Geocode search results fall out of specified radius

kurrik
@kurrik Arne Roomann-Kurrik

Splitting https://dev.twitter.com/discussions/3360 into two threads:

From @JaimeCard:
"It also appears that the radius parameter isn't working either, I limited the radius to 1km of my location and the results returned included loads of tweets from outside the requested area. Check out this http://search.twitter.com/search.json?q=&geocode=52.814225,0.695762,1km&rpp=100"

From @AppQuickie:
"It is still very much broken, maybe even become worse:
Here is an sample query http://snap.apigee.com/udmifT
Its for geolocation in India: 12.9005,77.5942,1.0km
an example in the result from_user_id 22143739 12.936665,77.605367
which you can see in this map as being much more than 1km radius
http://maps.google.co.in/maps?saddr=12.9005,77.5942&daddr=%2B12%C2%B0+56'+11.71%22,+%2B77%C2%B0+36'+21.67%22&hl=en&ie=UTF8&ll=12.91991,77.600384&spn=0.050111,0.077162&sll=12.919158,77.600727&sspn=0.050111,0.077162&geocode=FZTYxAAdWP6fBA%3BFYplxQAdgyygBA&vpsrc=0&gl=in&mra=ltm&t=m&z=14
If you look at the results, you will find that most of the tweets are from America
from_user_id 298704650
from_user_id 270621096
from_user_id 168727404
from_user_id 365517170
from_user_id 261412592
just to point out a few
The result has tweets from Spain, Australia, Russia just to give you an idea, that this is still very much broken! Please FIX"

From @Openbronnen:
"The search in the center of The Hague (http://search.twitter.com/search.json?callback=?&result_type=recent&page=1&rpp=20&q=*&geocode=52.0781563203831,4.313850699999989,0.250km) returns tweets from al over The Hague but not one in the circle. The documentation of GET geo/search is updated on Fri, 2011-11-04....?"

From @clayosborne:
"http://search.twitter.com/search.json?q=&geocode=42.963866000000003,-85.529331999999997,1.50mi&rpp=100&result_type=recent
zero inside the circle.
http://search.twitter.com/search.json?q=&geocode=42.994352338967111,-85.628814697265625,1.50mi&rpp=100&result_type=recent
zero.
http://search.twitter.com/search.json?q=&geocode=41.822841421701440,-87.733722945601784,1.40mi&rpp=100&result_type=recent
zero
A full list of 100 tweets are returned in all cases, none of which actually fall inside the radius. The radius is surrounded by "nearbye", irrelevant, results."

2 years 20 weeks ago

Replies

Openbronnen
@Openbronnen Openbronnen

See this example: http://code.google.com/intl/nl-NL/apis/maps/articles/mvcfun/twittersearch.html
Set the radius on 500 meters and hit search. Zoom to see the tweets outside the circle. The circle is empty!

2 years 20 weeks ago
AppQuickie
@AppQuickie Quickie

Any updates here? 5 weeks already for this issue. Is Twitter fixing anything?

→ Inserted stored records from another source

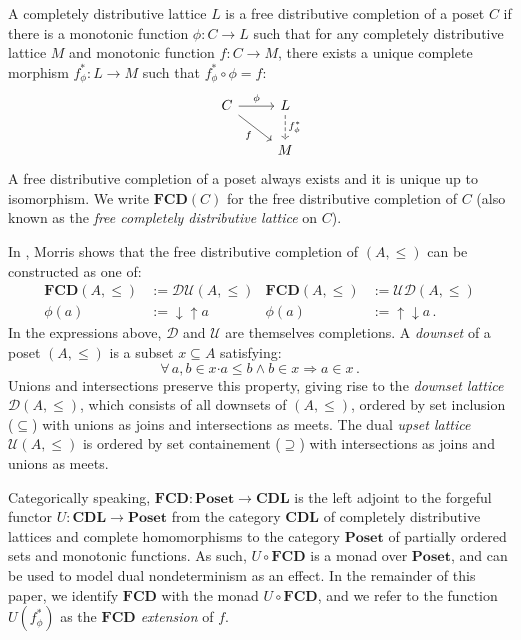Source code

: \documentclass[format=sigplan,authordraft]{acmart}
\newcommand{\bdot}{\boldsymbol{\cdot}}
\begin{document}
A completely distributive lattice $L$ is a
free distributive completion of
a poset $C$ if there is
a monotonic function $\phi : C \rightarrow L$
such that
for any completely distributive lattice $M$
and monotonic function $f : C \rightarrow M$,
there exists a unique complete morphism $f^*_\phi : L \rightarrow M$
such that $f^*_\phi \circ \phi = f$:
\[
  \begin{tikzcd}
    C \arrow[r, "\phi"] \arrow[rd, "f"'] &
    L \arrow[d, "f^*_\phi", dashed] \\ & M
  \end{tikzcd}
\]
A free distributive completion of a poset
always exists and it is unique up to isomorphism.
We write $\mathbf{FCD}(C)$ for
the free distributive completion of $C$
(also known as the \emph{free completely distributive lattice} on $C$).

In \cite{augtyp}, Morris shows that
the free distributive completion of $(A, \le)$
can be constructed as one of:
\begin{align*}
  \mathbf{FCD}(A, {\le}) &:= \mathcal{D} \mathcal{U}(A, {\le}) &
  \mathbf{FCD}(A, {\le}) &:= \mathcal{U} \mathcal{D}(A, {\le}) \\
  \phi(a) &:= {\downarrow}{\uparrow} a &
  \phi(a) &:= {\uparrow}{\downarrow} a \,.
\end{align*}
In the expressions above,
$\mathcal{D}$ and $\mathcal{U}$
are themselves completions.
A \emph{downset} of a poset $(A, {\le})$
is a subset $x \subseteq A$ satisfying:
\[
  \forall \, a, b \in x \bdot
          a \le b \wedge b \in x \Rightarrow a \in x \,.
\]
Unions and intersections preserve this property,
giving rise to the \emph{downset lattice} $\mathcal{D}(A, {\le})$,
which consists of all downsets of $(A, {\le})$,
ordered by set inclusion (${\subseteq}$) with
unions as joins and intersections as meets.
The dual \emph{upset lattice} $\mathcal{U}(A, {\le})$
is ordered by set containement (${\supseteq}$) with
intersections as joins and unions as meets.

Categorically speaking,
$\mathbf{FCD} : \mathbf{Poset} \rightarrow \mathbf{CDL}$
is the left adjoint to the forgeful functor
$U : \mathbf{CDL} \rightarrow \mathbf{Poset}$
from the category $\mathbf{CDL}$
of completely distributive lattices and complete homomorphisms
to the category $\mathbf{Poset}$
of partially ordered sets and monotonic functions.
As such, $U \! \circ \mathbf{FCD}$ is a monad over $\mathbf{Poset}$,
and can be used to model dual nondeterminism
as an effect.
In the remainder of this paper,
we identify $\mathbf{FCD}$ with
the monad $U \! \circ \mathbf{FCD}$,
and we refer to the function
$U(f_\phi^*)$ as the \emph{$\mathbf{FCD}$ extension} of $f$.
\end{document}
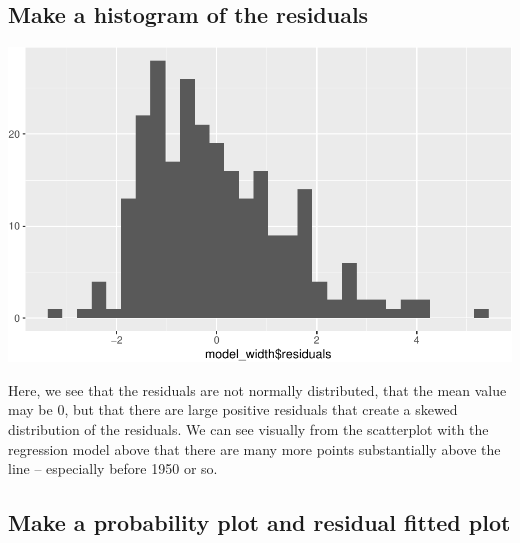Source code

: \documentclass[]{article}
\begin{document}
\hypertarget{make-a-histogram-of-the-residuals}{%
\subsection{Make a histogram of the
residuals}\label{make-a-histogram-of-the-residuals}}

\includegraphics{02_Activity_AfterClass_files/figure-latex/unnamed-chunk-2-1.pdf}

Here, we see that the residuals are not normally distributed, that the
mean value may be 0, but that there are large positive residuals that
create a skewed distribution of the residuals. We can see visually from
the scatterplot with the regression model above that there are many more
points substantially above the line -- especially before 1950 or so.

\hypertarget{make-a-probability-plot-and-residual-fitted-plot}{%
\subsection{Make a probability plot and residual fitted
plot}\label{make-a-probability-plot-and-residual-fitted-plot}}
\end{document}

https://dev.twitter.com/issues/progress , there are 7 issues in progress, almost all haven't been updated in more than a month

https://dev.twitter.com/issues/progress , 24 acknowledged issues with ETA: unknown

Are you out of developers? We work in application development as well and have never come across anything like it, where bugs take this long to resolve. It's unbelievable! Are you guys using punch cards for programming? or using x286 machines? There must be a reason for this bottleneck and we would really appreciate if its disclosed as to why something that was working until 31st of October 2011 didn't work anymore from the 1st of November 2011 and on 8th December 2011, is still not working, with ETA:unknown. This is very hard to comprehend. Why don't you just tell us to go screw ourselves and shutdown the API completely, at least then there will be a closure.

2 years 19 weeks ago
episod
@episod Taylor Singletary

Not all issues are created equally. Not all resolved issues ever surface to the issue tracker. These issues effect us just as they effect you. I'm sorry that the issue you care most about is taking longer than other issues to completely resolve. We have many developers but they aren't all working on the special union of Search and Geo.

The why that something breaks: because we're continually re-engineering the back-ends of our product from being a monolithic whole into a composition of several pieces that inter-rely on each other to formulate responses. This affords us many benefits, but while individual components are introduced into play, it takes time to find the balance in their interactions.

Not all issues are "bugs." Some things we're not working on in a direct sense -- some are issues with the API that result from the organic growth/development of the API and the difficulty in making changes when there are more than 1 million applications now utilizing it. The API is merely an interaction framework for underlying systems that have to handle an amazing scale of traffic and over 250 million incoming tweets per day.

2 years 19 weeks ago
SkillsyOz
@SkillsyOz SkillsyOz

Sadly, I am experiencing the same issue on our brushfire map of Australia and this is an example of our search url....
http://search.twitter.com/search.json?q=&geocode=-34.998,142.247,10.0km ...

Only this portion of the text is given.